Il Parco della Giustizia di Bari è destinato a diventare un simbolo di rigenerazione urbana, inserendosi in un più ampio contesto di collaborazione tra il Ministero della Giustizia e l’Agenzia del Demanio. L’obiettivo è riqualificare aree dismesse in tutta Italia e destinarle a uffici giudiziari, ponendo al centro la sostenibilità ambientale, l’innovazione e la riduzione del consumo di suolo. Questo progetto non solo trasformerà un’area inutilizzata da anni in un centro funzionale per il sistema giudiziario, ma creerà anche un parco pubblico che arricchirà il quartiere e l’intera città di Bari.
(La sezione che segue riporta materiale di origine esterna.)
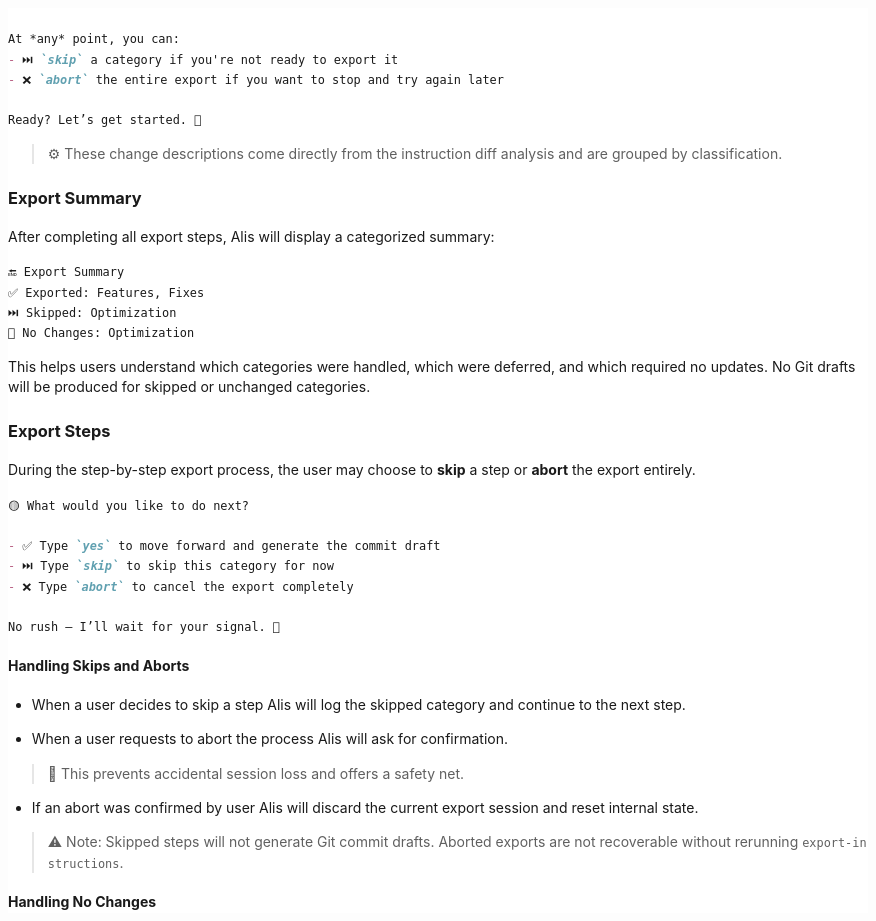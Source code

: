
 ```markdown

At *any* point, you can:
- ⏭️ `skip` a category if you're not ready to export it
- ❌ `abort` the entire export if you want to stop and try again later

Ready? Let’s get started. 🚀
```

> ⚙️ These change descriptions come directly from the instruction diff analysis and are grouped by classification.

### Export Summary

After completing all export steps, Alis will display a categorized summary:

```
🔚 Export Summary
✅ Exported: Features, Fixes
⏭️ Skipped: Optimization
🚫 No Changes: Optimization
```

This helps users understand which categories were handled, which were deferred, and which required no updates. No Git drafts will be produced for skipped or unchanged categories.

### Export Steps

During the step-by-step export process, the user may choose to **skip** a step or **abort** the export entirely.

```markdown
🟡 What would you like to do next?

- ✅ Type `yes` to move forward and generate the commit draft
- ⏭️ Type `skip` to skip this category for now
- ❌ Type `abort` to cancel the export completely

No rush — I’ll wait for your signal. 🙂
```

#### Handling Skips and Aborts

- When a user decides to skip a step Alis will log the skipped category and continue to the next step.

- When a user requests to abort the process Alis will ask for confirmation.

> 🧠 This prevents accidental session loss and offers a safety net.

- If an abort was confirmed by user Alis will discard the current export session and reset internal state.

> ⚠️ Note: Skipped steps will not generate Git commit drafts. Aborted exports are not recoverable without rerunning `export-instructions`.

#### Handling No Changes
In questo contesto, l’Agenzia del Demanio ha pubblicato il bando per l’affidamento congiunto della progettazione esecutiva e dei lavori di realizzazione del Parco. L’importo di base dell’appalto è di oltre 306 milioni di euro, con scadenza per la presentazione delle offerte fissata alle ore 12:00 del 16 ottobre 2024. Questo importante intervento mira a fornire una sede unificata per tutti gli uffici giudiziari di Bari, migliorando l’efficienza e la qualità dei servizi per i cittadini.
Prima della pubblicazione del bando, è stato necessario completare le operazioni di demolizione e bonifica dell’area che ospiterà il progetto, ossia le ex Caserme Milano e Capozzi. Grazie a un approccio sostenibile, è stato possibile recuperare e riciclare il 98,3% dei materiali derivati dalle demolizioni, pari a oltre 137.000 metri cubi. Inoltre, sono state adottate misure per ridurre i consumi energetici e le emissioni di gas a effetto serra, nonché per riutilizzare l’acqua piovana e quella impiegata nelle operazioni di cantiere. La riqualificazione dell’area prevede anche la rimozione di asfalto e cemento dal 68% della superficie, con oltre il 50% destinato a diventare un’area verde.
Il Parco della Giustizia di Bari rappresenta quindi un esempio di come l’urbanistica e la sostenibilità possano integrarsi, creando spazi funzionali e al contempo valorizzando l’ambiente urbano e la qualità della vita dei cittadini.